Banks have always been against such schemes for this reason as the probability of non performing assets (NPAs) increases as farmers choose to default on payments. Presently, with high level of NPAs, banks are not in a position to forgive such loans but the question raised is if corporate loans can be adjusted, why not farm loans, where the reasons are more compelling. The route hence has to be through the government where such provisions have to be made in the budget. This becomes a conundrum for the states as agriculture is a state subject and the centre is unlikely to finance this cost from the Union Budget. States have a problem on hand because of the Fiscal Responsibility and Budget Management Act, 2003 (FRBMA) rules which restrict the level of fiscal deficit or borrowing which can be undertaken. The ratio is fixed at 3 percent of Gross State Domestic Product (GSDP) and hence if states are operating at close to this number it will not be able to extend this benefit. It is this puzzle which explains part of the controversy which has erupted in Maharashtra where farmers are demanding such waivers.

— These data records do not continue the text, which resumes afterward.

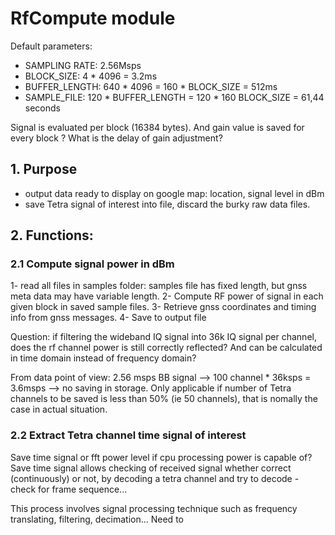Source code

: # RfCompute module

Default parameters:
- SAMPLING RATE: 2.56Msps  
- BLOCK_SIZE: 4 * 4096 = 3.2ms  
- BUFFER_LENGTH: 640 * 4096 = 160 * BLOCK_SIZE = 512ms  
- SAMPLE_FILE: 120 * BUFFER_LENGTH = 120 * 160 BLOCK_SIZE = 61,44 seconds  

Signal is evaluated per block (16384 bytes). And gain value is saved for every block ?
What is the delay of gain adjustment?

## 1. Purpose
- output data ready to display on google map: location, signal level in dBm
- save Tetra signal of interest into file, discard the burky raw data files.
  
## 2. Functions:
### 2.1 Compute signal power in dBm  
1- read all files in samples folder: samples file has fixed length, but gnss meta data may have variable length.
2- Compute RF power of signal in each given block in saved sample files.
3- Retrieve gnss coordinates and timing info from gnss messages.
4- Save to output file

Question: if filtering the wideband IQ signal into 36k IQ signal per channel, does the rf channel power is still correctly reflected? And can be calculated in time domain instead of frequency domain?

From data point of view:
2.56 msps BB signal --> 100 channel * 36ksps = 3.6msps --> no saving in storage. Only applicable if number of Tetra channels to be saved is less than 50% (ie 50 channels), that is nomally the case in actual situation. 

### 2.2 Extract Tetra channel time signal of interest  
Save time signal or fft power level if cpu processing power is capable of? Save time signal allows checking of received signal whether correct (continuously) or not, by decoding a tetra channel and try to decode - check for frame sequence...  

This process involves signal processing technique such as frequency translating, filtering, decimation... Need to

The other issue which is again very pertinent relates to income of farmers. It has been observed that farm prices tend to be volatile where they rise and fall depending on the supplies. While higher prices are helpful when prices crash, it leads to distress as income falls. This is one reason why often farmers abandon their stocks on the roads as the cost of transportation exceeds the final realization (witnessed in onions and tomatoes in the past). The demand here is to have higher minimum support prices (MSPs). The government does announce MSPs for all crops (but excludes horticulture/spice) before the sowing season (both kharif and rabi).
The interesting part is that while the MSP is announced for all crops, procurement is restricted mainly to rice and wheat which has a back-to-back relation with the public distribution system (PDS). For the other crops, the MSP remains a number which does not lead to any procurement for two reasons. The first is that the market price tends to be higher and hence farmers may not wish to sell at this price. The second is that the government does not have the ability or machinery to do so. But the MSP becomes more of a signaling mechanism for the market which adjusts prices to such changes though not in a commensurate manner.
The solution here is two-fold. One, the state can provide a bonus above the MSP for specific crops depending on the demand-supply conditions. Second, the state can get into procurement of these products and use them as a buffer to counter the shortages which tend to be cyclical.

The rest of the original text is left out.